● **Exercise aim**
Restate the records that follow. Every word must match.

(Stored items from a collection)
####################
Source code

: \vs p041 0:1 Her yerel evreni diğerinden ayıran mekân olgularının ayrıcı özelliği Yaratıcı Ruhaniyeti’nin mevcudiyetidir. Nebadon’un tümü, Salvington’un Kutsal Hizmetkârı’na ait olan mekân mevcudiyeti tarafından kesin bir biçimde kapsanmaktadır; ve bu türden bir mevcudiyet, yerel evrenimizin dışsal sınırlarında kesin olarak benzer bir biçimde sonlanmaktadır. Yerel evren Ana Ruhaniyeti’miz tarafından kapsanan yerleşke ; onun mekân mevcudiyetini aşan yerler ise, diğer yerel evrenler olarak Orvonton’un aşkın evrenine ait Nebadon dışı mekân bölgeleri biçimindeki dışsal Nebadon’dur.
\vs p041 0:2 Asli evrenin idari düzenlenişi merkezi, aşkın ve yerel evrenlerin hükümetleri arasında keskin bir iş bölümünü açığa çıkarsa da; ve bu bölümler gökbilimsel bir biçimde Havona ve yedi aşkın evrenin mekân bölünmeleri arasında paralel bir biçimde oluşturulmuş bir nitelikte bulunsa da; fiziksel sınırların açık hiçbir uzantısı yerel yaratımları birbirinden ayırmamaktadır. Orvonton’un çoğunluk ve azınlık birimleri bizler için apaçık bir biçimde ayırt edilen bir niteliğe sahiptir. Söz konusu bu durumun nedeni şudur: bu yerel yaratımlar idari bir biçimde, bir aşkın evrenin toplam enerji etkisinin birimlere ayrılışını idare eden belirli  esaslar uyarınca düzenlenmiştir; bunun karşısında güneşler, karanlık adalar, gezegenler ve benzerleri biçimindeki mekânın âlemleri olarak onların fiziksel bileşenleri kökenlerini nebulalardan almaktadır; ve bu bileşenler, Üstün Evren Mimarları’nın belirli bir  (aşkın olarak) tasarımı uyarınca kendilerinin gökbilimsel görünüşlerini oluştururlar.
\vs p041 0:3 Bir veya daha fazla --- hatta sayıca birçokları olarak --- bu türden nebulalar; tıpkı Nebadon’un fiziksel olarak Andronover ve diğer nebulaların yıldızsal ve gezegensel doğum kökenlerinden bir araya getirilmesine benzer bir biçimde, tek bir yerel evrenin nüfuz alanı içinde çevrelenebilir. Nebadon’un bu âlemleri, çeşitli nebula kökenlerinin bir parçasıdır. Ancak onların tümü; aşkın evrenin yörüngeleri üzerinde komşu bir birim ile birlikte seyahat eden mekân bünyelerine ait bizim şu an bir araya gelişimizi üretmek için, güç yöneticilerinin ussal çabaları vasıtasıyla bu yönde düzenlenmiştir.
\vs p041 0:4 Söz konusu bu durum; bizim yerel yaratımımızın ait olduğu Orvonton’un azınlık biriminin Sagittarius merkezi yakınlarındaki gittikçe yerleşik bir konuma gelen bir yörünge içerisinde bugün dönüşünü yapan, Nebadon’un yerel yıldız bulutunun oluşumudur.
####################
● **Response**
Source code

: \vs p041 0:1 Her yerel evreni diğerinden ayıran mekân olgularının ayrıcı özelliği Yaratıcı Ruhaniyeti’nin mevcudiyetidir. Nebadon’un tümü, Salvington’un Kutsal Hizmetkârı’na ait olan mekân mevcudiyeti tarafından kesin bir biçimde kapsanmaktadır; ve bu türden bir mevcudiyet, yerel evrenimizin dışsal sınırlarında kesin olarak benzer bir biçimde sonlanmaktadır. Yerel evren Ana Ruhaniyeti’miz tarafından kapsanan yerleşke ; onun mekân mevcudiyetini aşan yerler ise, diğer yerel evrenler olarak Orvonton’un aşkın evrenine ait Nebadon dışı mekân bölgeleri biçimindeki dışsal Nebadon’dur.
\vs p041 0:2 Asli evrenin idari düzenlenişi merkezi, aşkın ve yerel evrenlerin hükümetleri arasında keskin bir iş bölümünü açığa çıkarsa da; ve bu bölümler gökbilimsel bir biçimde Havona ve yedi aşkın evrenin mekân bölünmeleri arasında paralel bir biçimde oluşturulmuş bir nitelikte bulunsa da; fiziksel sınırların açık hiçbir uzantısı yerel yaratımları birbirinden ayırmamaktadır. Orvonton’un çoğunluk ve azınlık birimleri bizler için apaçık bir biçimde ayırt edilen bir niteliğe sahiptir. Söz konusu bu durumun nedeni şudur: bu yerel yaratımlar idari bir biçimde, bir aşkın evrenin toplam enerji etkisinin birimlere ayrılışını idare eden belirli  esaslar uyarınca düzenlenmiştir; bunun karşısında güneşler, karanlık adalar, gezegenler ve benzerleri biçimindeki mekânın âlemleri olarak onların fiziksel bileşenleri kökenlerini nebulalardan almaktadır; ve bu bileşenler, Üstün Evren Mimarları’nın belirli bir  (aşkın olarak) tasarımı uyarınca kendilerinin gökbilimsel görünüşlerini oluştururlar.
\vs p041 0:3 Bir veya daha fazla --- hatta sayıca birçokları olarak --- bu türden nebulalar; tıpkı Nebadon’un fiziksel olarak Andronover ve diğer nebulaların yıldızsal ve gezegensel doğum kökenlerinden bir araya getirilmesine benzer bir biçimde, tek bir yerel evrenin nüfuz alanı içinde çevrelenebilir. Nebadon’un bu âlemleri, çeşitli nebula kökenlerinin bir parçasıdır. Ancak onların tümü; aşkın evrenin yörüngeleri üzerinde komşu bir birim ile birlikte seyahat eden mekân bünyelerine ait bizim şu an bir araya gelişimizi üretmek için, güç yöneticilerinin ussal çabaları vasıtasıyla bu yönde düzenlenmiştir.
\vs p041 0:4 Söz konusu bu durum; bizim yerel yaratımımızın ait olduğu Orvonton’un azınlık biriminin Sagittarius merkezi yakınlarındaki gittikçe yerleşik bir konuma gelen bir yörünge içerisinde bugün dönüşünü yapan, Nebadon’un yerel yıldız bulutunun oluşumudur.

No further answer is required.